If I Could Lick My Own Crotch

OK, let’s get the obvious out of the way.

I’m a dude

I have a wee wee. (At least, that’s what the wife calls it for some reason.)

If I had the backbone of my puppy and could reach my “Johnson,” well…you better believe my life would be completely different than today.

Oh sure, dudes talk about it. Ladies bust other guy’s balls saying they wish guys could do it. But when you have a puppy, and you see that little rat-bastard go to town on himself…I don’t care what kind of guy you are, you take a brief moment to just embrace the thought, “what if I could participate in that holy batch of awesomeness?”

Well, I took more than just a brief moment and jotted down the top 10 things I’d do if I could lick my own crotch.

Number 10

I would have been in diapers for 1 day and 1 day only. Which…probably would have made my parents rich for having the first kid ever that could bathe his own junk and poop in a toilet.

Number 9

Go to yoga and drop an epic shock-n-awe campaign on all the ladies as I bundled myself up all pretzel-like.
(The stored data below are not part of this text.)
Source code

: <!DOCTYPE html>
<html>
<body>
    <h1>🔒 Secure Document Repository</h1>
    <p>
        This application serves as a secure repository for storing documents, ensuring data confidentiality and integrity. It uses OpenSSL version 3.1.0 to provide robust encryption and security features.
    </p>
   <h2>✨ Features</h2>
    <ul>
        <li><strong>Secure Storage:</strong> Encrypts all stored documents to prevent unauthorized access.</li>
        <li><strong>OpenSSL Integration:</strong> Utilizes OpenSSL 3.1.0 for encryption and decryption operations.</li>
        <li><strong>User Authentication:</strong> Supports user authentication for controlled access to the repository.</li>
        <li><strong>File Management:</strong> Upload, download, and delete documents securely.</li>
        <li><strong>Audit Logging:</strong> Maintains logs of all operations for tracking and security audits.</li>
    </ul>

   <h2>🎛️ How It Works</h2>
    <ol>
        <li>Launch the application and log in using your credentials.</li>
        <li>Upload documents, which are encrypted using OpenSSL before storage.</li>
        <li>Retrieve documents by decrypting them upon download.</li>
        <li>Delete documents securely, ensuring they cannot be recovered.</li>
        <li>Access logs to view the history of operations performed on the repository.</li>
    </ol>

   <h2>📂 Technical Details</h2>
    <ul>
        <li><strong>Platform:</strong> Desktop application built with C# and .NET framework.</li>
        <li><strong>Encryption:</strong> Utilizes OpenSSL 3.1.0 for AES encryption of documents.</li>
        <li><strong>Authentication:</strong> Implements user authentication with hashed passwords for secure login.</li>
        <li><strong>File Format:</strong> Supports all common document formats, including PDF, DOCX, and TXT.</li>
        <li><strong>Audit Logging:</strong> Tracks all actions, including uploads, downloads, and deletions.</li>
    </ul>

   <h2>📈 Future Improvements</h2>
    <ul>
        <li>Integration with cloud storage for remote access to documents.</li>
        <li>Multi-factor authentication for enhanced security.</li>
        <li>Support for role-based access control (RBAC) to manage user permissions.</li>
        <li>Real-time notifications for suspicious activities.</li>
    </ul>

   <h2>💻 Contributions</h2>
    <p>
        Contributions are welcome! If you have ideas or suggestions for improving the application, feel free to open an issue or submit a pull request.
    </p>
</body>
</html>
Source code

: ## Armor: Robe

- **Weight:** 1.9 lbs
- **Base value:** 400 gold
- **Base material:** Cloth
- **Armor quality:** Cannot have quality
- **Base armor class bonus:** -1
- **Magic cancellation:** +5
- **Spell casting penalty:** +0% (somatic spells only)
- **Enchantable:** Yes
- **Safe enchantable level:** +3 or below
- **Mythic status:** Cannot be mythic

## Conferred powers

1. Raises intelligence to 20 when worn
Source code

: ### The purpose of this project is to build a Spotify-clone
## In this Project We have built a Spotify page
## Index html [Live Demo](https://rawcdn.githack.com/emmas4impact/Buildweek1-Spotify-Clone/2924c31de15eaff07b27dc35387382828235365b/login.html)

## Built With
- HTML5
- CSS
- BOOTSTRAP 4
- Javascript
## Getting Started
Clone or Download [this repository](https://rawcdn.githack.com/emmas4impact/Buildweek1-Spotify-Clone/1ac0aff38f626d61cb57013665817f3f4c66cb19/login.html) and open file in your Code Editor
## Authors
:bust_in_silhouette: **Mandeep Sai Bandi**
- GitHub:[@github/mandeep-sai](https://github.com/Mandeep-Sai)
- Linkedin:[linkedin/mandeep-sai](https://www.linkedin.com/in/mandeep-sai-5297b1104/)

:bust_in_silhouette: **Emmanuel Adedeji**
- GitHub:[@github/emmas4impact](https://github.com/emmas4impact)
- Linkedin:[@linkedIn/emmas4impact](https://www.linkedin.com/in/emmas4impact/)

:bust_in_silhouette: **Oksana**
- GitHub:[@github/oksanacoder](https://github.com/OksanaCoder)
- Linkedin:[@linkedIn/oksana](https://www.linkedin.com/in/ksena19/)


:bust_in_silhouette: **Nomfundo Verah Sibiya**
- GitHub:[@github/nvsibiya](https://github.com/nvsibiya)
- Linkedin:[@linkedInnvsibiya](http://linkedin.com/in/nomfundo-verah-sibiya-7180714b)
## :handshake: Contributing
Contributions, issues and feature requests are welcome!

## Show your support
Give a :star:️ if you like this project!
OK…maybe 90% of the class would run out screaming and throwing up, but the other 10% of you…well, you know who you are and you know you’d totally watch.

Number 8

Well…I’d lick my own crotch. On Letterman. On The View. On The Today Show. And, on Oprah. Actually, I’d only do it on Oprah if Tom Cruise would jump on her couch afterwards in joy and she agreed to give away “Why Is Daddy Crying” bumper stickers under people’s chairs.

Number 7

I’d self-finance myself to appear at every talk Sarah Palin gave just so I could attend the Q & A at the end and start licking my own crotch in front of her. Plus, I’m sure her husband would be my biggest fan because we all know that sack of dumbass hasn’t had his crotch licked since his last hunting trip. Let’s move on shall we?

Number 6

I’d give classes on how to lick one’s own crotch, charging $39.99 for the first hour, resurrect Billy Mays, then hire him to sell them for me on street corners.

Number 5

I’d sell a logo of myself licking my own crotch to the Tea Party to use as their logo.

Number 4

I’d probably look like George Burns by the time I’m 40 years old. Actually, now that I think about it…his cigars did look an awful-lot like…

Number 3

Oh wait…my mom reads this blog. Mom!!!! STOP READING NOW MOM!!!! GO WATCH CIS OR SOMETHING!!!!

Number 2

I’d go on American Idol and do a rare but unique number where I have Mike Tyson pour sugar on me while I lick my own crotch and hum along to Def Leppard.

And now…the Number 1 thing I’d do if I could lick my own crotch like my disgusting little puppy can?

I’d never do any of the other 9 things on this list and simply spend my days in my basement licking my own crotch.

(Side note...I just read this blog post to the wifey before posting it and this is what she said Click Here.)


The Art of Manscaping

So my son gave me my first bitch-slap on Sunday. Father’s Day of all days!

Let me set the scene for you kids. I’m on a lawn chair, beer in hand, slight buzz, warm day, surrounded by a half-dozen or so friends at the pool they belong-to, grilling and having a damn good night.

Just as we’re all getting along famously, the boy rolls onto the scene. Sliding into the middle of the group like Tom Cruise in Risky Business, he takes over.

“So, hey. I’ve got something for ya!”

All the adults stop, turn and look at my little red-headed, gap-toothed freak son.

“Before we came to the pool, my dad had my mom shave his back and it was disgusting!!!”

Five years ago I would have immediately texted “my guy” and had the boy “taken care of” within five minutes.

All I could do was laugh. The little bastard had busted my balls in full display and he was right. My wife had totally manscaped my back a mere hour ago.

But three things happened with that unplanned announcement.

1)  I learned that my son has now entered into the phase to where he thinks he can bust my balls and not get payback.

2)  I am a seasoned “Payback” professional and he will cry!

3)  Manscaping is running rampant and women hate to be in charge of doing it!

The immediate response from the ladies in this awesome gathering of drinking folk was unanimous – “oh I feel your pain my dear! I hate having to shave my husband’s back!”

OK, so shaving your husband’s back isn’t quit the dream you pictured when that engagement ring was slipped onto the finger. I can’t apologize for it.

If I could pull a few favors with the man upstairs in the hopes hair would graciously NOT grow in areas we can’t reach, then I’d do it! But we guys are just hairy bastards.

So, it’s one of two things:

1)  Shave our back

2)  Let it grow and embrace the way the wind flows across our back like a Midwestern plain

But then there’s a secondary level to this manscaping dilemma.

Our wives already “own” us. So, why would they care if we’re walking around like Big Foot on payday? It doesn’t hurt them one damn bit.

Look, I’m definitely not a arm, chest, leg shaving dude. Not by any stretch. The day I start getting paid thousands of dollars to complete triathlons, then I’ll shave it down body-wide. Until then, I’m shaving in all the right areas.

I just want to be presentable. I don’t want to fight windstorms from lifting me up and carrying me away by my back-hair wings. I don’t want my cat to confuse me as a “fuck buddy” when I’m laying on my stomach.

So I beg you ladies…on behalf Guys Who Grow Back Hair, Some A Lot, Some A Little, Organization…know we love you, bite the bullet, and please – give us a shave!